From the first line of the entries below to the line with "use of generative", give each line again exactly.

----- Extracted material -----

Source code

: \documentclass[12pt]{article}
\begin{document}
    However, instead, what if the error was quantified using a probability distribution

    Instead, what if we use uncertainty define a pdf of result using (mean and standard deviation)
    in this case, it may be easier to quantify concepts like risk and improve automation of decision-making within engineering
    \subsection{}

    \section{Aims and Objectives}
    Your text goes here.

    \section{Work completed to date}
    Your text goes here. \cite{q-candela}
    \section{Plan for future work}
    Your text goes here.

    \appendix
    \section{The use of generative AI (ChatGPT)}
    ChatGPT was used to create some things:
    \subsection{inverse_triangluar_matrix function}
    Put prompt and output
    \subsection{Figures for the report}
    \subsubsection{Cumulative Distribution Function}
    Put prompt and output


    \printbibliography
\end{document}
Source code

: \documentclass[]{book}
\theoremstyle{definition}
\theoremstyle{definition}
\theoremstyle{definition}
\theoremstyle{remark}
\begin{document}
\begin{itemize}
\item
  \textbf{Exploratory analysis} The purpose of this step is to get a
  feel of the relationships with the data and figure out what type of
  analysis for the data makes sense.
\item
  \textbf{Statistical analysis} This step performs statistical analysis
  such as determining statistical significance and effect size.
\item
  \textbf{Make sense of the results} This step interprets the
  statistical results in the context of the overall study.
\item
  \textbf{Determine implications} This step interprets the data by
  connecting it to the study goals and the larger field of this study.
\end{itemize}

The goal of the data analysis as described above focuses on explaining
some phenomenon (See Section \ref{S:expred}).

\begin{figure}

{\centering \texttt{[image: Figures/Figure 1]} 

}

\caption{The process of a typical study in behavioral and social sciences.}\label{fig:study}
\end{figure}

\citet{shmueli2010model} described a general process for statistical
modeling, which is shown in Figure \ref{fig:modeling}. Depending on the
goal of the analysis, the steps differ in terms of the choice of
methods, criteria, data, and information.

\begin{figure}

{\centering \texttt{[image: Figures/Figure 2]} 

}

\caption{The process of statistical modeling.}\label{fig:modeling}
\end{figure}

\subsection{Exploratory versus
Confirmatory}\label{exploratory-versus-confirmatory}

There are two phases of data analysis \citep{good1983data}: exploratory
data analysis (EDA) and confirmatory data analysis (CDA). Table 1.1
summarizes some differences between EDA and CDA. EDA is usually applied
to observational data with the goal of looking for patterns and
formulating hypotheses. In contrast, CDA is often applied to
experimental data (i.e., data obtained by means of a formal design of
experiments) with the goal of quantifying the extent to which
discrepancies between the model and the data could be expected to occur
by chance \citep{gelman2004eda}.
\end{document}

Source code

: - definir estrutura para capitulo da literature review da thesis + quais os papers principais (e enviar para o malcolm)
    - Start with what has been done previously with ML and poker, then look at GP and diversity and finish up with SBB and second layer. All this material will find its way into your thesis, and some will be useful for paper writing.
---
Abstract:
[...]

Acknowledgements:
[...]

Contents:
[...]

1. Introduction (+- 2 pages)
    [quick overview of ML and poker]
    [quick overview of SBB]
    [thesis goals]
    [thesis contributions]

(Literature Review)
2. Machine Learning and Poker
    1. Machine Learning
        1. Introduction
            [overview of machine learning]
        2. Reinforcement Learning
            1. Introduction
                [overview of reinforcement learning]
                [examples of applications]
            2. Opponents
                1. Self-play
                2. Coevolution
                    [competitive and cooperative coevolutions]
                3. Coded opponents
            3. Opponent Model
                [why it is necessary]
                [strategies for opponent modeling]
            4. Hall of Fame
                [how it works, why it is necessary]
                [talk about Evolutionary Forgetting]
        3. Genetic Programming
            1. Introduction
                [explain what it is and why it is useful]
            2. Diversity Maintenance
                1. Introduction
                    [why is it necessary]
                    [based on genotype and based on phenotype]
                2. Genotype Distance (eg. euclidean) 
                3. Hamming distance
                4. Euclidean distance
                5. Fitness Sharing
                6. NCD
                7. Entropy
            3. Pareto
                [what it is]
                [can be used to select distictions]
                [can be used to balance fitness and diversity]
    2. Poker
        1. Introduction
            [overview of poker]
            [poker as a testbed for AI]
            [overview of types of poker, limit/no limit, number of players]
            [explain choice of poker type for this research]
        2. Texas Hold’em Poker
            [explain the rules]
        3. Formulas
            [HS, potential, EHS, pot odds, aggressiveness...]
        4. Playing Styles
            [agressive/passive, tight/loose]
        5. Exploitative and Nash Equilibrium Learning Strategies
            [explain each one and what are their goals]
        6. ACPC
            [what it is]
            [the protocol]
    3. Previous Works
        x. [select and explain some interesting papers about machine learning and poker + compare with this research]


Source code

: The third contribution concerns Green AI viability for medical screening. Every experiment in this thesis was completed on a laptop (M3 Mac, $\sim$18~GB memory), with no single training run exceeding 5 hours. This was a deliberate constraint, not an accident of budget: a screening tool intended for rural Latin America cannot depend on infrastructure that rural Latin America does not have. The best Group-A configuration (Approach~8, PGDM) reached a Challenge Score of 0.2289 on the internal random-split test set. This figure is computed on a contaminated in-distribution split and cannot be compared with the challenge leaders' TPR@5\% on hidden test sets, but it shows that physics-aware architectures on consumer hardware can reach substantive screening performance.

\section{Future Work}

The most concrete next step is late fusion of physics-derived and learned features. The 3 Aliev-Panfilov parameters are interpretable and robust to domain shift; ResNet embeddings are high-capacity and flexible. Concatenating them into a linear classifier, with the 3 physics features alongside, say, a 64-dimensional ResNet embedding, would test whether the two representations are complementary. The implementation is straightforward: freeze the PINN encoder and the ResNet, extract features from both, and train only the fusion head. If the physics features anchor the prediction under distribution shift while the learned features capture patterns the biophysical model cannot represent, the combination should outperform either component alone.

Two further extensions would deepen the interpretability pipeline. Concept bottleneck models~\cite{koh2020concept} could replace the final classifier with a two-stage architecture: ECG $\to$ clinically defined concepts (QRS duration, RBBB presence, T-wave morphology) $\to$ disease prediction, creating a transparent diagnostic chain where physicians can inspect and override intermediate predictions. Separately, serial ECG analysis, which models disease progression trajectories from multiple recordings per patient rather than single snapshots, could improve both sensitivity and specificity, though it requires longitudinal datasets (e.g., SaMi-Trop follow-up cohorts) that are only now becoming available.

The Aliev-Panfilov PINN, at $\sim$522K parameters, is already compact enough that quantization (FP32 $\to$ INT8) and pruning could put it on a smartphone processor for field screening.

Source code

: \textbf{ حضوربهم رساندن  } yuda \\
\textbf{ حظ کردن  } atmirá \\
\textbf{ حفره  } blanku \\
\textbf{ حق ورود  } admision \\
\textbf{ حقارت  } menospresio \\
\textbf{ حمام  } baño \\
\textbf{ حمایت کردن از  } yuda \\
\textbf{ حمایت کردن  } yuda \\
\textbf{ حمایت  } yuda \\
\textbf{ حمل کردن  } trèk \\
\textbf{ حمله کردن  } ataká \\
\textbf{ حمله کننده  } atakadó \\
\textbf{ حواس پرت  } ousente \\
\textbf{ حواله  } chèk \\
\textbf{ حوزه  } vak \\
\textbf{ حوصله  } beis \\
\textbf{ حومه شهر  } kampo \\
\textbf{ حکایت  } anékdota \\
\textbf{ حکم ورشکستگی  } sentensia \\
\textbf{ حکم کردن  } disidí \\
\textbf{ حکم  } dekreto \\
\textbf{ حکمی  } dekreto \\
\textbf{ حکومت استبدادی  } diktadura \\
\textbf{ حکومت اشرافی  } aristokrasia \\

-----

→ Expected output:
Source code

: \documentclass[12pt]{article}
\begin{document}
    However, instead, what if the error was quantified using a probability distribution

    Instead, what if we use uncertainty define a pdf of result using (mean and standard deviation)
    in this case, it may be easier to quantify concepts like risk and improve automation of decision-making within engineering
    \subsection{}

    \section{Aims and Objectives}
    Your text goes here.

    \section{Work completed to date}
    Your text goes here. \cite{q-candela}
    \section{Plan for future work}
    Your text goes here.

    \appendix
    \section{The use of generative AI (ChatGPT)}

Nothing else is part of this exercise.